Of the various ways for a cell to die — necrosis, autophagy, etc. — apoptosis is probably the most orderly and contained. Also called programmed cell death (or, colloquially, “cellular suicide”), apoptosis is an effective way for diseased or damaged cells to remove themselves from a population before they can cause problems such as tumor formation.
“Apoptosis has special features,” says Judy Lieberman, MD, PhD, an investigator in Boston Children’s Hospital’s Program in Cellular and Molecular Medicine. “It’s not inflammatory, and it activates death pathways within the cell itself.”
Conventional wisdom holds that apoptosis is exclusive to multicellular organisms. Lieberman disagrees. She thinks that microbial cells — such as those of bacteria and parasites — can die in apoptotic fashion as well. In a recent Nature Medicine paper, she and her team make the case for the existence of what they’ve dubbed “microptosis.” And they think it could be harnessed to treat parasitic and other infections.

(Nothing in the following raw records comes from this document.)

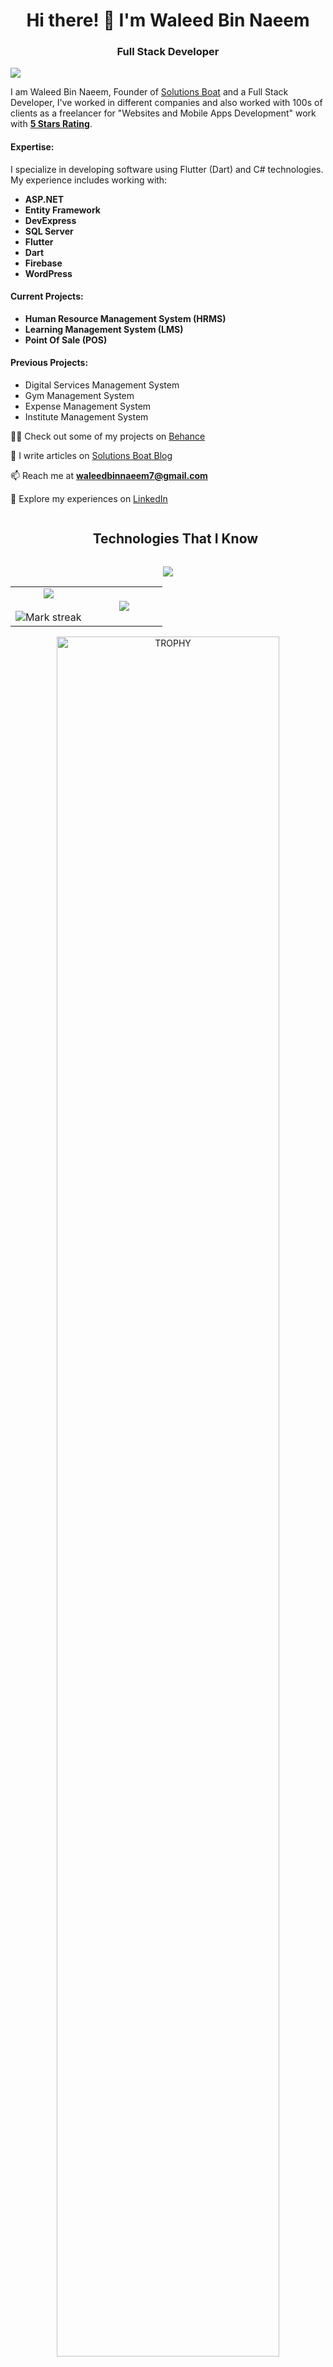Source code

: <h1 align="center">Hi there! 👋 I'm Waleed Bin Naeem</h1>
<h3 align="center">Full Stack Developer</h3>

<div align="left">
  
[![](https://visitcount.itsvg.in/api?id=waleedbinnaeem7&icon=3&color=6)](https://github.com/waleedbinnaeem7)
  
</div>

I am Waleed Bin Naeem,
Founder of [Solutions Boat](https://solutionsboat.com/) and a Full Stack Developer, I've worked in different companies and also worked with 100s of clients as a freelancer for "Websites and Mobile Apps Development" work with **[5 Stars Rating](https://www.behance.net/gallery/172790989/Testimonials)**.

#### Expertise:
I specialize in developing software using Flutter (Dart) and C# technologies. My experience includes working with:
- **ASP.NET**
- **Entity Framework**
- **DevExpress**
- **SQL Server**
- **Flutter**
- **Dart**
- **Firebase**
- **WordPress**

#### Current Projects:
- **Human Resource Management System (HRMS)**
- **Learning Management System (LMS)**
- **Point Of Sale (POS)**

#### Previous Projects:
- Digital Services Management System
- Gym Management System
- Expense Management System
- Institute Management System


👨‍💻 Check out some of my projects on [Behance](https://www.behance.net/gallery/172787219/Website-Designs)

📝 I write articles on [Solutions Boat Blog](https://solutionsboat.com/blog/)

📫 Reach me at **waleedbinnaeem7@gmail.com**

📄 Explore my experiences on [LinkedIn](https://www.linkedin.com/in/waleedbinnaeem/)


<!--h1 without bottom border-->
<div id="user-content-toc">
  <ul align="center">
    <summary><h2 style="display: inline-block">Technologies That I Know</h2></summary>
  </ul>
</div>
<!--tech stack icons-->
<p align="center">
  <a href="https://skillicons.dev">
    <img src="https://skillicons.dev/icons?i=html,css,js,c,cs,dotnet,dart,flutter,firebase,gcp,postman,bootstrap,tailwind,wordpress,figma,ps,ai,git,github" />
  </a>
</p>



<!--- stats & Trophy (start) -->
<p align="center">
  <!--- stats (start) -->
<table align="center">
<tr border="none">
<td width="50%" align="center">
  
  <img  align="center"  src="https://github-readme-stats.vercel.app/api?username=waleedbinnaeem7&theme=dark&show_icons=true&include_all_commits=true&count_private=true" />
  <br></br>
  <img  title="🔥 Get streak stats for your profile at git.io/streak-stats" alt="Mark streak" src="https://github-readme-streak-stats.herokuapp.com/?user=waleedbinnaeem7&theme=dark&hide_border=false" /> 
</td>

<td width="50%" align="center">

  <img  align="center"  src="https://github-readme-stats.anuraghazra1.vercel.app/api/top-langs/?username=waleedbinnaeem7&theme=dark&hide_border=false&no-bg=true&no-frame=true&langs_count=10"/>
  
  </td>
</tr>
</table>
<!--- stats (end) -->

<!--- trophy (start) -->
<div align=center>
  <a href="https://github.com/ryo-ma/github-profile-trophy" title="Go to Source">
      <img align="center" width=84% src="https://github-profile-trophy.vercel.app/?username=waleedbinnaeem7&theme=radical&row=1&column=7&margin-h=15&margin-w=5&no-bg=true" alt="TROPHY" />
    </a>
</div>
<!--- trophy (start) -->

</p>        
<!--- stats (end) -->

Feel free to explore my GitHub repositories to see more of my work! If you have any questions or would like to connect, don't hesitate to reach out. Let's code and build amazing things together!

<!--horizontal divider(gradiant)-->
<img src="https://user-images.githubusercontent.com/73097560/115834477-dbab4500-a447-11eb-908a-139a6edaec5c.gif">

<!-- Connect with me -->
<!--h2 without bottom border-->
<div id="user-content-toc">
  <ul align="center">
    <summary><h2 style="display: inline-block">Connect With Me🤝</h2></summary>
  </ul>
</div>

<!--icons and links-->
<p align="center">
 </a>
  <a href="https://linkedin.com/in/waleedbinnaeem" target="blank">
    <img align="center" src="https://raw.githubusercontent.com/rahuldkjain/github-profile-readme-generator/master/src/images/icons/Social/linked-in-alt.svg" alt="LinkedIn" height="30" width="40" />
  </a>
  
  <a href="https://twitter.com/waleedbinnaeem7" target="blank">
    <img align="center" src="https://raw.githubusercontent.com/rahuldkjain/github-profile-readme-generator/master/src/images/icons/Social/twitter.svg" alt="Twitter" height="30" width="40" />

 <a href="https://www.behance.net/waleedbinnaeem7" target="blank">
    <img align="center" src="https://raw.githubusercontent.com/rahuldkjain/github-profile-readme-generator/master/src/images/icons/Social/behance.svg" alt="Behance" height="30" width="40" />
  </a>
  <a href="https://fb.com/waleed.binnaeem.7" target="blank">
    <img align="center" src="https://raw.githubusercontent.com/rahuldkjain/github-profile-readme-generator/master/src/images/icons/Social/facebook.svg" alt="Facebook" height="30" width="40" />
  </a>

</p>



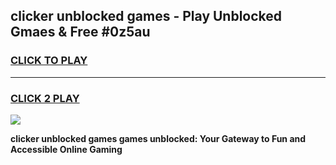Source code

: 
## clicker unblocked games - Play Unblocked Gmaes & Free #0z5au
<h3>
<a href="https://news.freeplayer.one?title=clicker_unblocked_games&ref=03M">CLICK TO PLAY</a></h3>
<hr>

<h3>
<a href="https://news.freeplayer.one?title=clicker_unblocked_games&ref=03M">CLICK 2 PLAY</a>
  
</h3>

<a href="https://news.freeplayer.one?title=clicker_unblocked_games&ref=03M"><img src="https://clearcache.store/games.png"></a>


**clicker unblocked games games unblocked: Your Gateway to Fun and Accessible Online Gaming**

Over the last couple of years, Lieberman’s lab has uncovered evidence for what could be an evolutionarily ancient form of immune defense directed against intracellular pathogens. In a 2014 Cell paper, her lab revealed that the immune system’s T-cells can kill intracellular bacteria directly by pummeling infected cells with three proteins:
- perforin, which opens a hole in the membrane of the infected cell
- granulysin, which enters the cell and pierces the bacterium’s surface
- granzymes, which enter the bacterium and trigger a molecular cascade that kills it.
At the time, Lieberman’s team noted that granzymes disrupt metabolism in the mitochondria of both the infected cell and the infecting microbe, triggering both to release toxic reactive oxygen species (ROS). ROS, in turn, killed both the cell and the microbe.
A lethal blow to parasites
This time around, the lab has found that T-cells can release the same 1-2-3 punch against intracellular parasites like Trypanosoma cruzi, Toxoplasma gondii and Leishmania major, all major pathogens of concern in developing countries. But looking more closely, they noted that parasites react to granzymes in ways that look remarkably similar to apoptosis:
- Shortly after ROS levels rose, the parasite’s DNA started to condense.
- Their nuclei started to fragment.
- Their membranes start to bulge or bleb.
“Basically, the parasite is triggered to kill itself, as opposed to dying from just having things leak out of its damaged membrane,” Lieberman says. “It’s a very controlled kind of death.
“There’s a little bit of literature suggesting that parasites treated with cytotoxic drugs or radiation undergo a kind of programmed cell death, but there’s not a lot about it,” she adds. “This really is a new kind of death in microorganisms.”
Lieberman thinks that there are enough enzymatic differences between parasites’ and mammalian cells’ microptotic and apoptotic pathways that it should be possible to trigger microptosis without pushing host cells over the brink into apoptosis. For instance, apoptosis in mammalian cells relies in part on enzymes called caspases. Parasitic microptosis takes place without caspases being involved, however.
“It should be relatively easy to develop drugs that target them and leave a patient’s cells alone,” she says. “I think these findings potentially open up whole new kinds of therapies.”